Yusuf Bilge Tunç, un ex funcionario público que fue despedido de su trabajo por un decreto ley, sigue desaparecido.

Gökhan Türkmen, que actualmente se encuentra en prisión preventiva en la cárcel de Sincan de Ankara, dijo a los jueces de instrucción que fue secuestrado en su ciudad natal, Antalya, por personas que llevaban chaleco de policía el 3 de febrero de 2019.

Fue llevado a un lugar a cuatro o cinco horas de distancia en una furgoneta donde comenzaron las torturas y los malos tratos que duraron meses, añadió.

Türkmen dijo que mientras estaba bajo custodia policial en noviembre se le impidió contratar a su propio abogado. Anunció durante una audiencia que había despedido a la abogada Ayşegül Güney asignado por un colegio de abogados.

Cerca de 30 personas han sido secuestradas por oficiales de la MIT desde 2016. Dos de ellas pudieron huir del país y contaron a la prensa internacional la tortura que habían sufrido durante su desaparición forzada.

Las familias de los desaparecidos habían llevado a cabo una campaña en las redes sociales para encontrar a sus seres queridos durante sus nueve meses de ausencia, pero las otras cinco personas, excluyendo a Türkmen, que más tarde reaparecieron bajo custodia policial, dijeron a sus familias que detuvieran la campaña.
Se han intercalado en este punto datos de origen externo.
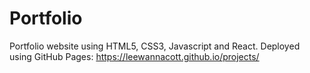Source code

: # Portfolio
Portfolio website using HTML5, CSS3, Javascript and React. Deployed using GitHub Pages:
https://leewannacott.github.io/projects/
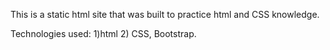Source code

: This is a static html site that was built to practice html and CSS knowledge.

Technologies used:
1)html
2) CSS, Bootstrap. 
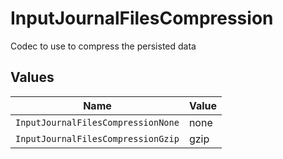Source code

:# InputJournalFilesCompression

Codec to use to compress the persisted data


## Values

| Name                               | Value                              |
| ---------------------------------- | ---------------------------------- |
| `InputJournalFilesCompressionNone` | none                               |
| `InputJournalFilesCompressionGzip` | gzip                               |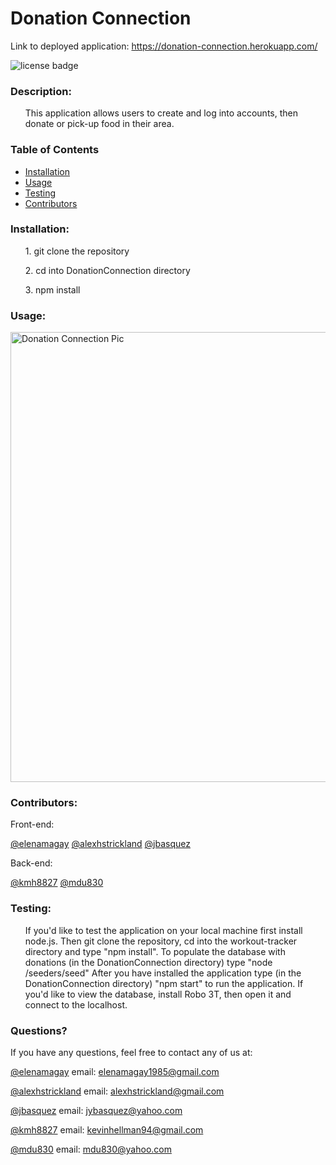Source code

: # Donation Connection

Link to deployed application: https://donation-connection.herokuapp.com/

![license badge](https://img.shields.io/github/license/kmh8827/DonationConnection?color=green)

### Description: 

<ul>
    This application allows users to create and log into accounts, then donate or pick-up food in their area.
</ul>

### Table of Contents
* [Installation](#installation)
* [Usage](#usage)
* [Testing](#testing)
* [Contributors](#contributors)
<!-- * [License](#License) -->
    
### Installation:
<ul>
    1. git clone the repository  
</ul>
<ul>
    2. cd into DonationConnection directory
</ul>
<ul>
    3. npm install
</ul>

### Usage:

<img width="720" alt="Donation Connection Pic" src="https://user-images.githubusercontent.com/71075507/118566475-f2407580-b741-11eb-8a6d-9b3db6c24fdf.png">

<!-- ### License
<ul>
    This application is covered under the The Unlicense
</ul> -->

### Contributors:
Front-end:

[@elenamagay](https://api.github.com/users/elenamagay)
[@alexhstrickland](https://api.github.com/users/alexhstrickland)
[@jbasquez](https://api.github.com/users/jbasquez)

Back-end:

[@kmh8827](https://api.github.com/users/kmh8827)
[@mdu830](https://api.github.com/users/mdu830)

### Testing:
<ul>
    If you'd like to test the application on your local machine first install node.js. Then git clone the repository, cd into the workout-tracker directory and type "npm install".
    To populate the database with donations (in the DonationConnection directory) type "node /seeders/seed"
    After you have installed the application type (in the DonationConnection directory) "npm start" to run the application. 
    If you'd like to view the database, install <a src="https://robomongo.org/download">Robo 3T</a>, then open it and connect to the localhost.
</ul>

### Questions?

If you have any questions, feel free to contact any of us at:

[@elenamagay](https://api.github.com/users/elenamagay) email: elenamagay1985@gmail.com

[@alexhstrickland](https://api.github.com/users/alexhstrickland) email: alexhstrickland@gmail.com

[@jbasquez](https://api.github.com/users/jbasquez) email: jybasquez@yahoo.com

[@kmh8827](https://api.github.com/users/kmh8827) email: kevinhellman94@gmail.com

[@mdu830](https://api.github.com/users/mdu830) email: mdu830@yahoo.com


<!-- This application allows users to create and log into accounts, then donate or pick-up food in their area.

Motivation: To help those in need and lower the amount of waste made by businesses. We are able to give businesses an easy way to donate food and connect them with someone in need.

Build status: Final Stages

Code Style: React SCSS React-BootStrap

Front-End: Elena, Alex Strickland, and Joe Basquez

Back-End: Kevin Hellman and Mitchell Duncan

<img width="720" alt="Donation Connection Pic" src="https://user-images.githubusercontent.com/71075507/118566475-f2407580-b741-11eb-8a6d-9b3db6c24fdf.png">

[Live Demo](https://donation-connection.herokuapp.com/) -->
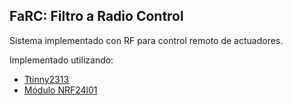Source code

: ## FaRC: Filtro a Radio Control

Sistema implementado con RF para control remoto de actuadores.

Implementado utilizando:

- [Ttinny2313](http://www.atmel.com/images/doc2543.pdf)
- [Módulo NRF24l01](http://www.nordicsemi.com/eng/Products/2.4GHz-RF/nRF24L01)
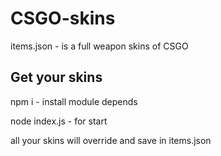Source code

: # CSGO-skins


items.json - is a full weapon skins of CSGO

## Get your skins

npm i - install module depends

node index.js - for start
 
all your skins will override and save in items.json 
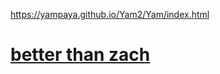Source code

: https://yampaya.github.io/Yam2/Yam/index.html

<h1><a href="https://yampaya.github.io/Yam2/Yam/index.html">better than zach</a></h1>
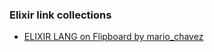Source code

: ### Elixir link collections
  - [ELIXIR LANG on Flipboard by mario_chavez](https://flipboard.com/@mario_chavez/elixir-lang-26ku7kluz)
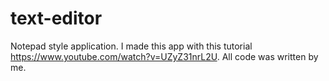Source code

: # text-editor

Notepad style application.
I made this app with this tutorial https://www.youtube.com/watch?v=UZyZ31nrL2U.
All code was written by me.
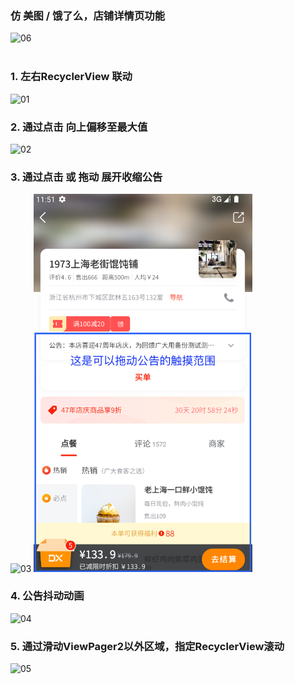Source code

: ### 仿 美图 / 饿了么，店铺详情页功能
<img src="06.gif" alt="06" width="350">
<br/>
<br/>

### 1. 左右RecyclerView 联动
<img src="01.gif" alt="01" width="350">

### 2. 通过点击 向上偏移至最大值
<img src="02.gif" alt="02" width="350">

### 3. 通过点击 或 拖动 展开收缩公告
<img src="03.gif" alt="03" width="350">   <img src="07.png" alt="07" width="350">

### 4. 公告抖动动画
<img src="04.gif" alt="04" width="350">

### 5. 通过滑动ViewPager2以外区域，指定RecyclerView滚动
<img src="05.gif" alt="05" width="350">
Evidentemente tenían miedo y aparentemente fueron tratados muy mal considerando su apariencia, dijeron más tarde a los periodistas las familias y los abogados del Colegio de Abogados de Ankara.

Las familias se habían quejado constantemente de la falta de asistencia de los funcionarios para encontrar a sus seres queridos, ya que las esposas desenterraban detalles que indicaban que sus maridos habían sido secuestrados.

La esposa de Salim Zeybek, Fatma Betül Zeybek, estaba con él cuando tres hombres en un vehículo los obligaron a detener su coche y secuestraron a su esposo.

Según los funcionarios de seguridad turcos, los desaparecidos habían permanecido en una casa segura en el interior del país durante meses y nunca habían sentido la necesidad de ponerse en contacto con sus familias.

El abogado Mehmet Murat Atak, abogado de derechos humanos del Colegio de Abogados de Ankara, dijo que los hombres debían ser examinados por médicos independientes para determinar el alcance de la tortura.

No deben ser juzgados ya que sufren daños psicológicos, añadió Atak. (yeni1mecra.com)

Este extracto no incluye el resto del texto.